(What the task requires): Taking the data below, please print only the lines from the line holding "### Principais Comandos" to the line holding "- [Analytics Vidhya", inclusive, with pictures omitted.

[Dataset records Boundary: Start]

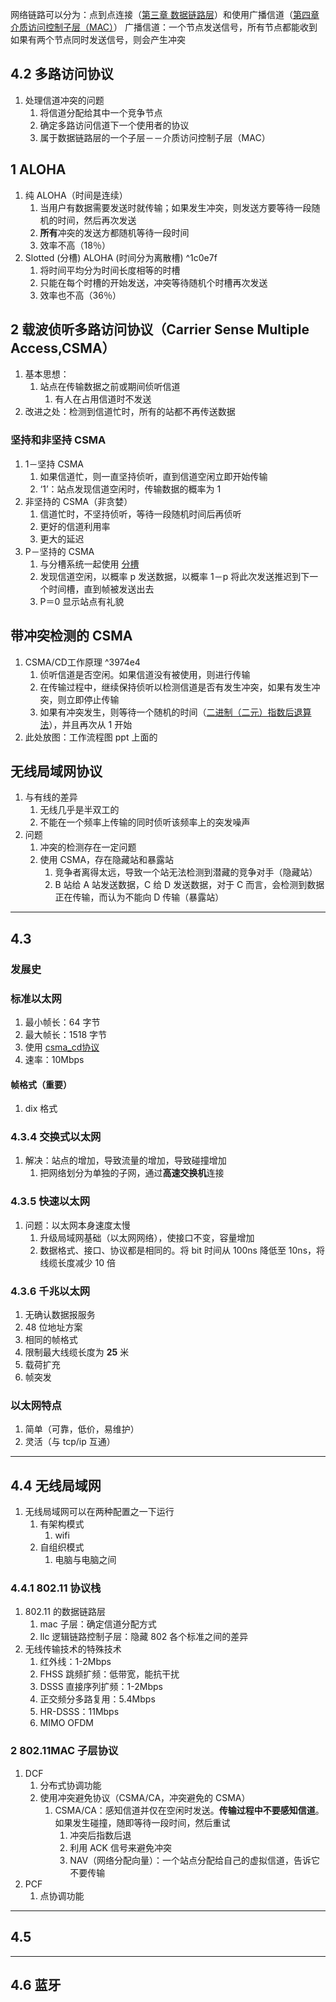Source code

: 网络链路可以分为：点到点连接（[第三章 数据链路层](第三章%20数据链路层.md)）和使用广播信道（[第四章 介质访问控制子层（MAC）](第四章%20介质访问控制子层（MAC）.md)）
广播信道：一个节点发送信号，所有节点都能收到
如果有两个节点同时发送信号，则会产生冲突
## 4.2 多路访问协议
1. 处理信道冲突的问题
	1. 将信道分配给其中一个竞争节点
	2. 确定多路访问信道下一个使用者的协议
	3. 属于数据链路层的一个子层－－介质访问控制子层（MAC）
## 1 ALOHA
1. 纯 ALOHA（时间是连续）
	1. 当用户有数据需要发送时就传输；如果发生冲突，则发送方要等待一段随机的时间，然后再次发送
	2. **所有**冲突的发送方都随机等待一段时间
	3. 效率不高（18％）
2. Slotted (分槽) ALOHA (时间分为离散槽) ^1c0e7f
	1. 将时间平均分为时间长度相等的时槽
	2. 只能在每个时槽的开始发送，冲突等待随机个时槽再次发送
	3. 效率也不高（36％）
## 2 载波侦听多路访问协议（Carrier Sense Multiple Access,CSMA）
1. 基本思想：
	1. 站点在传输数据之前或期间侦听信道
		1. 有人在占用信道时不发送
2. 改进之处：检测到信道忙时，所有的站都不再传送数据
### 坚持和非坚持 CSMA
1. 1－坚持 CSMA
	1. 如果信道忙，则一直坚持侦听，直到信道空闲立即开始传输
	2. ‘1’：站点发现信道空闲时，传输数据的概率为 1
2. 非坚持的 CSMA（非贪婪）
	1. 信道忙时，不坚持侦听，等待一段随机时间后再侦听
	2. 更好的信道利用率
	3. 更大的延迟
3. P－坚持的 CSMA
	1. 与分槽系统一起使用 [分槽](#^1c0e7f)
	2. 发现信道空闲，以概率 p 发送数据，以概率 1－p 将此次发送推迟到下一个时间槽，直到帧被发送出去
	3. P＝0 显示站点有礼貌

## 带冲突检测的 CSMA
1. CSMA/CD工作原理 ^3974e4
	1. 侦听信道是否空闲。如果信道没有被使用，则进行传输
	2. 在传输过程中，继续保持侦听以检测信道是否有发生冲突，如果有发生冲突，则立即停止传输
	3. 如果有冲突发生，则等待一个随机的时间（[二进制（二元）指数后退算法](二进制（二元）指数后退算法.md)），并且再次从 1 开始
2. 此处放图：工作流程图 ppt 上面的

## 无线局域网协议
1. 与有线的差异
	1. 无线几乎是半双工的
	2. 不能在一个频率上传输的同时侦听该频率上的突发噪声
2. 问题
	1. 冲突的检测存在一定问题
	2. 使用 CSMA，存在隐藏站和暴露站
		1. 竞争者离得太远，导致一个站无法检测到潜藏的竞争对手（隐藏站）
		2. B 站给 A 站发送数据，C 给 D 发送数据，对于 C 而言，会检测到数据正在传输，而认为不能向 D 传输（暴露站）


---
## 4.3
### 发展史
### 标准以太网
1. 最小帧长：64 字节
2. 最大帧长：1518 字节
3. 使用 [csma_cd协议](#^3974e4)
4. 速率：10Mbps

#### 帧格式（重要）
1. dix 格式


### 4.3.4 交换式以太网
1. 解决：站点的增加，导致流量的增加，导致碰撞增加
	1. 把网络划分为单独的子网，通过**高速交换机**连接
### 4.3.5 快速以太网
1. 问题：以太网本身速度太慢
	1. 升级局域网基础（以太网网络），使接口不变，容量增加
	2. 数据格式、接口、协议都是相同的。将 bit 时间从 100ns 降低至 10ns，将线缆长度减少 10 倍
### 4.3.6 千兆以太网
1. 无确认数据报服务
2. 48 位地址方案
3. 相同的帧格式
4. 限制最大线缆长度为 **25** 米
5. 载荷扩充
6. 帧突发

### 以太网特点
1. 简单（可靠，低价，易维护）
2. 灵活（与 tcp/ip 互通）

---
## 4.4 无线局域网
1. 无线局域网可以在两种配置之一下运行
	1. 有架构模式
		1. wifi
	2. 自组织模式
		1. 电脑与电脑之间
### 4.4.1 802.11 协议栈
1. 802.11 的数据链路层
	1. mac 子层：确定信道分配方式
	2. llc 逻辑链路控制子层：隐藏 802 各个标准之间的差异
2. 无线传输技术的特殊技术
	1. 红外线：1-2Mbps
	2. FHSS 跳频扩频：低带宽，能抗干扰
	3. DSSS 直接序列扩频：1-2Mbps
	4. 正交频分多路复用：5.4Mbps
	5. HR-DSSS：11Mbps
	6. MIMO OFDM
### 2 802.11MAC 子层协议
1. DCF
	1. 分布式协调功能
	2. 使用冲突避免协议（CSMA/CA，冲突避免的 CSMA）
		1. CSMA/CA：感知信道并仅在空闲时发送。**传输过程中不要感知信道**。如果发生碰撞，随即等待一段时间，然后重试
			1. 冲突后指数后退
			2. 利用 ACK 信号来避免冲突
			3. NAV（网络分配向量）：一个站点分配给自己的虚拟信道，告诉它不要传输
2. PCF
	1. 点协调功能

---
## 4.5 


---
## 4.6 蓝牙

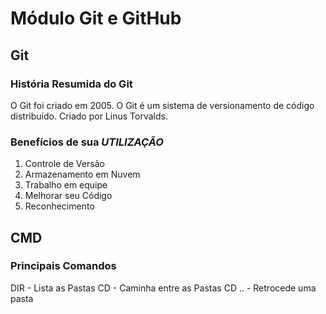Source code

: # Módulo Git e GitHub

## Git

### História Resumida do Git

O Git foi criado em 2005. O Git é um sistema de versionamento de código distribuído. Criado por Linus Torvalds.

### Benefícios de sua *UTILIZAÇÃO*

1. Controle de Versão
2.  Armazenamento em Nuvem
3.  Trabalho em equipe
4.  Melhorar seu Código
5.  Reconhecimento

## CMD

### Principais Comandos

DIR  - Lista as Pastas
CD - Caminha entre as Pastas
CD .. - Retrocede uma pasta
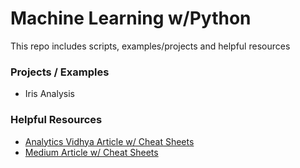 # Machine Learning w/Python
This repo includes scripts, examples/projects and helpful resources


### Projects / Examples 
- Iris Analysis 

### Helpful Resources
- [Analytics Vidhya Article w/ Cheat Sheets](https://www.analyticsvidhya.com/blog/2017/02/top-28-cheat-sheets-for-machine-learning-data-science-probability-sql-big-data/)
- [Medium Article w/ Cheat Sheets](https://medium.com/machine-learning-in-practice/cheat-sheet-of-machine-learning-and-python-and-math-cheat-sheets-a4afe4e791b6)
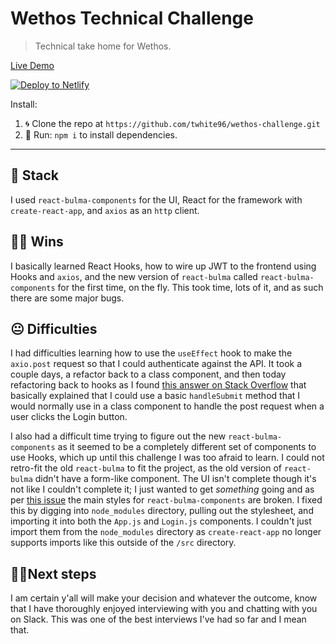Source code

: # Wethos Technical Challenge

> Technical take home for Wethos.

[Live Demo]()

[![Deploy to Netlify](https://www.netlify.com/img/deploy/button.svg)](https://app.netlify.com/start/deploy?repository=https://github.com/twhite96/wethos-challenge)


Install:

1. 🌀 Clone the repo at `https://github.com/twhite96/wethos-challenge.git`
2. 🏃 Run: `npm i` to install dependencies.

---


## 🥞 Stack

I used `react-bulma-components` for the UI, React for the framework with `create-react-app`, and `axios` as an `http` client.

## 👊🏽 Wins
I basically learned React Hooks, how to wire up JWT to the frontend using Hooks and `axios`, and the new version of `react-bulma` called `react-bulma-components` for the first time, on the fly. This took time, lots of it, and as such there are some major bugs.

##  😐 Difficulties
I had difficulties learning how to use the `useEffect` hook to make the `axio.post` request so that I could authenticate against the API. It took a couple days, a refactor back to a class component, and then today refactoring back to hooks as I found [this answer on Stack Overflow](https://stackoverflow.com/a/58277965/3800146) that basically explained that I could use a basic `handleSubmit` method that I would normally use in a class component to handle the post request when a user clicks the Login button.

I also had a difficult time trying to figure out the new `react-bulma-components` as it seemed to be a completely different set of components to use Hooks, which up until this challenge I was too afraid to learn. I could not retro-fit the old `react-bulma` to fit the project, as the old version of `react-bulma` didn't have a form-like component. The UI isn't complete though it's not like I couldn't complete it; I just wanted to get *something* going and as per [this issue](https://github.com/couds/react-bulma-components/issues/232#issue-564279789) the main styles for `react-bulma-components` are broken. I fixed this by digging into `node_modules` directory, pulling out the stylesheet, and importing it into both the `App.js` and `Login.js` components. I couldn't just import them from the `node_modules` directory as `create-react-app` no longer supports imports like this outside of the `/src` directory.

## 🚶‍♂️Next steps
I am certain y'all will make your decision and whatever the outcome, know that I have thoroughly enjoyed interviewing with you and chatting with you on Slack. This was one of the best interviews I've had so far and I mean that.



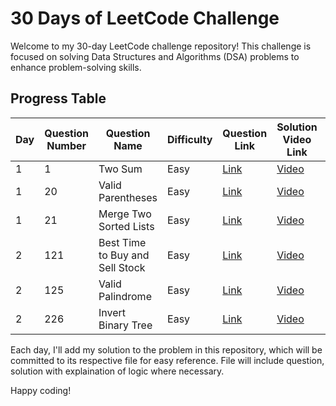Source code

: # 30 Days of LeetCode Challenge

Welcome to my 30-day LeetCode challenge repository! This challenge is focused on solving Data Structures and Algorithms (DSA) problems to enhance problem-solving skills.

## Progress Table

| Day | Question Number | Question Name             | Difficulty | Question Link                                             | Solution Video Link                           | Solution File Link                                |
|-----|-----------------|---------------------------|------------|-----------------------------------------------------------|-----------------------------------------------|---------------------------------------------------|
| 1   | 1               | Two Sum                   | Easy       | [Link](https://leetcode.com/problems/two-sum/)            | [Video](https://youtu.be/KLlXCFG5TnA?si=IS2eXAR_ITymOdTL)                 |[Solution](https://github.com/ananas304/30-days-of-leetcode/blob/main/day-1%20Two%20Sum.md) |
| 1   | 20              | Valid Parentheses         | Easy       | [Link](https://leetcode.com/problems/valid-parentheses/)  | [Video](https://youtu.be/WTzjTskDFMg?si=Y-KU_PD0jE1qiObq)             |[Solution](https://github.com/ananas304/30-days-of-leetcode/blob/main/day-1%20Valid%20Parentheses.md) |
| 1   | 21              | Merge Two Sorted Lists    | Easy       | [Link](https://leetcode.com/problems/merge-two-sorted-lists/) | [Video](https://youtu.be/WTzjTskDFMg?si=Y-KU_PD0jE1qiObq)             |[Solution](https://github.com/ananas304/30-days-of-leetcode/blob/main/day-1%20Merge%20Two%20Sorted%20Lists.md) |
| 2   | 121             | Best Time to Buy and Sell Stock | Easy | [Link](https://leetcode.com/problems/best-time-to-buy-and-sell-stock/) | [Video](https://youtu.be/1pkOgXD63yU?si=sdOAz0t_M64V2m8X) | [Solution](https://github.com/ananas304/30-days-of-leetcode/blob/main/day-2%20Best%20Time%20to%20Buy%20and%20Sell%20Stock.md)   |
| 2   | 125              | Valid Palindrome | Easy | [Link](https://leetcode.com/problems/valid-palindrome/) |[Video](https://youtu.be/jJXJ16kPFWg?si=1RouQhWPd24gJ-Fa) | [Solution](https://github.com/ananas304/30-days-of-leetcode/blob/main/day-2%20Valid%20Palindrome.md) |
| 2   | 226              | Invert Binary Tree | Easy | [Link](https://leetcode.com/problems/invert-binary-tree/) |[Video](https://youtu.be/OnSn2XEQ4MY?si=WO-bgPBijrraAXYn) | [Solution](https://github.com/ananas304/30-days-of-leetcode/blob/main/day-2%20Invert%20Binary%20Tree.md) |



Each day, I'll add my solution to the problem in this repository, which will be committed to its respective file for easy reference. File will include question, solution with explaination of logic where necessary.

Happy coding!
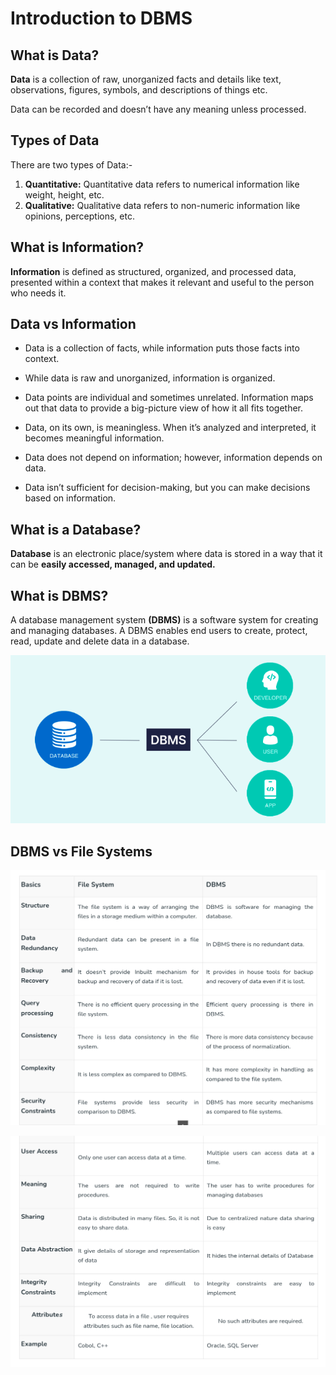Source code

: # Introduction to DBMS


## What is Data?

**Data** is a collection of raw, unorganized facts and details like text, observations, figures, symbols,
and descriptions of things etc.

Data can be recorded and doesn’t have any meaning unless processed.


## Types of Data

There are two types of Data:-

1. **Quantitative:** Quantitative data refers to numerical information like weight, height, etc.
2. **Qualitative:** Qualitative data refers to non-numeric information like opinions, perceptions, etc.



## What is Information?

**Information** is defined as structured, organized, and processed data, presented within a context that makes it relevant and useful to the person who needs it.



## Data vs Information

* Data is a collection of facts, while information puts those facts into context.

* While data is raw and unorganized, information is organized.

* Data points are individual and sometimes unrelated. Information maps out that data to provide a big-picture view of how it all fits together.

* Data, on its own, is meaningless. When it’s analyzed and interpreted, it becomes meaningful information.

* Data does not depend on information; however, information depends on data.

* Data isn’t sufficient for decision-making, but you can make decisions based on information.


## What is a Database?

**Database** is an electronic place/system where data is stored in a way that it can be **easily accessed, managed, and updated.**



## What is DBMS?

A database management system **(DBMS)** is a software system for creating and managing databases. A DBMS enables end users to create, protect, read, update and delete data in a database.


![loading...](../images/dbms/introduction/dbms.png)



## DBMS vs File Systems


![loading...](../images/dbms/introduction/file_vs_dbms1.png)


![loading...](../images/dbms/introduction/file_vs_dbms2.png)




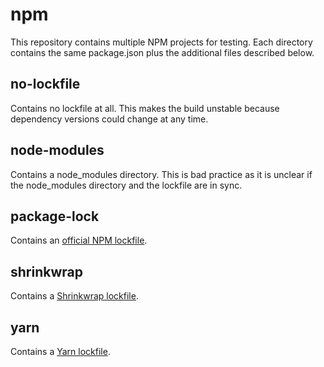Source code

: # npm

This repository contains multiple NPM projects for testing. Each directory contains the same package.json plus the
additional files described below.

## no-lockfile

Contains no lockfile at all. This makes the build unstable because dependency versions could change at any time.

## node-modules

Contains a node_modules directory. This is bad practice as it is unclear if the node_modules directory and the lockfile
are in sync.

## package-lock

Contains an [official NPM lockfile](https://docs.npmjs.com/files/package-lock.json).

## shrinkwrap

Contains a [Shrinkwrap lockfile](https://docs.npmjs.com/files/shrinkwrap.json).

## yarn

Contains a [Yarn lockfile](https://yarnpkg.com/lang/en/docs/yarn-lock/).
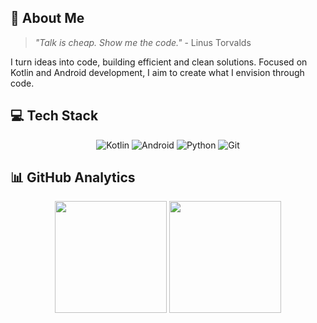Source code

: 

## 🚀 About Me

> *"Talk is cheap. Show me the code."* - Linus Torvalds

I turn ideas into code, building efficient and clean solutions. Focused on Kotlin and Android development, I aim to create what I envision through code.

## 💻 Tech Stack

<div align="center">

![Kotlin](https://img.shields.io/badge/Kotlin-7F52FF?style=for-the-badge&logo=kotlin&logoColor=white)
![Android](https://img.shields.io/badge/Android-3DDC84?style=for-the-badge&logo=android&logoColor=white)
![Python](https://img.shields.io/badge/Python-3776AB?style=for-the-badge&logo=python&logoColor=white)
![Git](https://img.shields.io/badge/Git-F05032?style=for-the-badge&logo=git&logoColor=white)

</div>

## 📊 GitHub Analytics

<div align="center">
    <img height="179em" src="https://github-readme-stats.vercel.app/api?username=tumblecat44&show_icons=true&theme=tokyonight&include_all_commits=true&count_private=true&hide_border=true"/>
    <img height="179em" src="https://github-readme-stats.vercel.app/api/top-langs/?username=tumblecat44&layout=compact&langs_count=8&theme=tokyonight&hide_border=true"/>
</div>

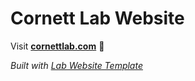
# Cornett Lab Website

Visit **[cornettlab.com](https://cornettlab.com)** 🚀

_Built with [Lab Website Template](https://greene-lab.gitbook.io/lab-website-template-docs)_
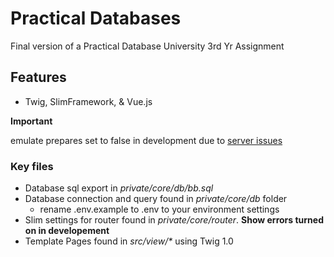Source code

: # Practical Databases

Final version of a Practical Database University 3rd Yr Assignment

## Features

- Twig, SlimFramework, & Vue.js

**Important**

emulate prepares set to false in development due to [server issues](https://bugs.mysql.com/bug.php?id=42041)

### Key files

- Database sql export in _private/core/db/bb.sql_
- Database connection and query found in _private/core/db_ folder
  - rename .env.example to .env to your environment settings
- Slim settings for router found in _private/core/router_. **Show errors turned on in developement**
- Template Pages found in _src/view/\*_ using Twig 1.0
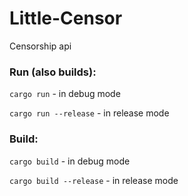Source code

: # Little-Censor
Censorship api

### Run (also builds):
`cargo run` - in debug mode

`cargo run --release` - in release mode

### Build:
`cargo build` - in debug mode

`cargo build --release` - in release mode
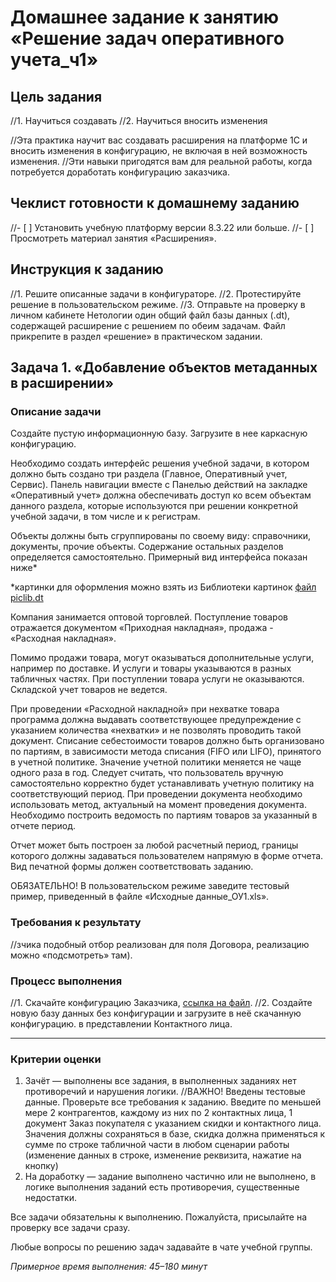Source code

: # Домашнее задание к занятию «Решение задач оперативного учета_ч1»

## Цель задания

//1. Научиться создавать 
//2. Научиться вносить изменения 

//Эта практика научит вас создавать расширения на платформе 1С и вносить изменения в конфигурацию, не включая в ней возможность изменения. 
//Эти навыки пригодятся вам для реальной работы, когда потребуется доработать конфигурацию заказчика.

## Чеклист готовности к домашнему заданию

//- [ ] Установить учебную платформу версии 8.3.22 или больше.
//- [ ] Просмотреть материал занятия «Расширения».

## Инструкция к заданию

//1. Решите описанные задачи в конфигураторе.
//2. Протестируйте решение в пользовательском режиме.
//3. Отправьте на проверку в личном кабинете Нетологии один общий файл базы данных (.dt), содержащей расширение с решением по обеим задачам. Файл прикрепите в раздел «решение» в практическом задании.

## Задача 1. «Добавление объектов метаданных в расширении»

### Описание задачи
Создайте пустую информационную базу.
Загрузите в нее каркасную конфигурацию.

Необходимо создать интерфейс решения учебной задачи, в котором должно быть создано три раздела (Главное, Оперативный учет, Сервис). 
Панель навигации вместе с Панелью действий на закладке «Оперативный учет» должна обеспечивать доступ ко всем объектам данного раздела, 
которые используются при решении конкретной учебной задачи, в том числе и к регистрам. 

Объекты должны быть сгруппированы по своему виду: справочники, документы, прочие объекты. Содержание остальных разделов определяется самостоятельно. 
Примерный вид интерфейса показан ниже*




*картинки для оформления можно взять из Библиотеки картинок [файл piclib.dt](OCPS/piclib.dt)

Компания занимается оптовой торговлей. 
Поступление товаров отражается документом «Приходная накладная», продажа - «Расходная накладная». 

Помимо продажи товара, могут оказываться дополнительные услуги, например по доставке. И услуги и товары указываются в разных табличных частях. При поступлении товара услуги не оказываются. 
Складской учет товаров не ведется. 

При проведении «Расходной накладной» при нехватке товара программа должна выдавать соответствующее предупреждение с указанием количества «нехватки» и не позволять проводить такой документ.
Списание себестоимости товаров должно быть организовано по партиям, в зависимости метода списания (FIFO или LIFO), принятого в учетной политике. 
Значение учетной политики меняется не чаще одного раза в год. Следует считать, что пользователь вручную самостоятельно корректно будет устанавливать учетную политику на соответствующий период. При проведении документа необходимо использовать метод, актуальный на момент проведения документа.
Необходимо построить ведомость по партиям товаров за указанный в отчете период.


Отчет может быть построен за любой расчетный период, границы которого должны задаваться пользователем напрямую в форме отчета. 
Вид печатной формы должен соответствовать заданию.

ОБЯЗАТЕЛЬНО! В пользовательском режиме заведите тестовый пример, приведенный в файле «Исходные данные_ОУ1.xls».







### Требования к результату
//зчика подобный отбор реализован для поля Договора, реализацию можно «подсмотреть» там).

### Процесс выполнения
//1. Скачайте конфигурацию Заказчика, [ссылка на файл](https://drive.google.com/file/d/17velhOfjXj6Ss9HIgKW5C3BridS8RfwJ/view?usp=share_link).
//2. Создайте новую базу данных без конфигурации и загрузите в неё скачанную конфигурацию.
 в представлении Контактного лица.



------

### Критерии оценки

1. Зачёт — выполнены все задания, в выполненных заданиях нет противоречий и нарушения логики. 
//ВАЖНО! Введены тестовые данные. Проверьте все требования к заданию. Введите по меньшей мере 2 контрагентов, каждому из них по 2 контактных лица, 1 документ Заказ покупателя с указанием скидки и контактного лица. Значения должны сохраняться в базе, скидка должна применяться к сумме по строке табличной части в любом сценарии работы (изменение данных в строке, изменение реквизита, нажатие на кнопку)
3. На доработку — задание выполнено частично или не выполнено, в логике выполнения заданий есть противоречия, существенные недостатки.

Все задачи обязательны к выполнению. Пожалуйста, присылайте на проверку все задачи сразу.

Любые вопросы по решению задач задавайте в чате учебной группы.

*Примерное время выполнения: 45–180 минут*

[Dataset records Boundary: End]

(Your response):
### Principais Comandos

DIR  - Lista as Pastas
CD - Caminha entre as Pastas
CD .. - Retrocede uma pasta
 # Machine Learning w/Python
This repo includes scripts, examples/projects and helpful resources


### Projects / Examples 
- Iris Analysis 

### Helpful Resources
- [Analytics Vidhya Article w/ Cheat Sheets](https://www.analyticsvidhya.com/blog/2017/02/top-28-cheat-sheets-for-machine-learning-data-science-probability-sql-big-data/)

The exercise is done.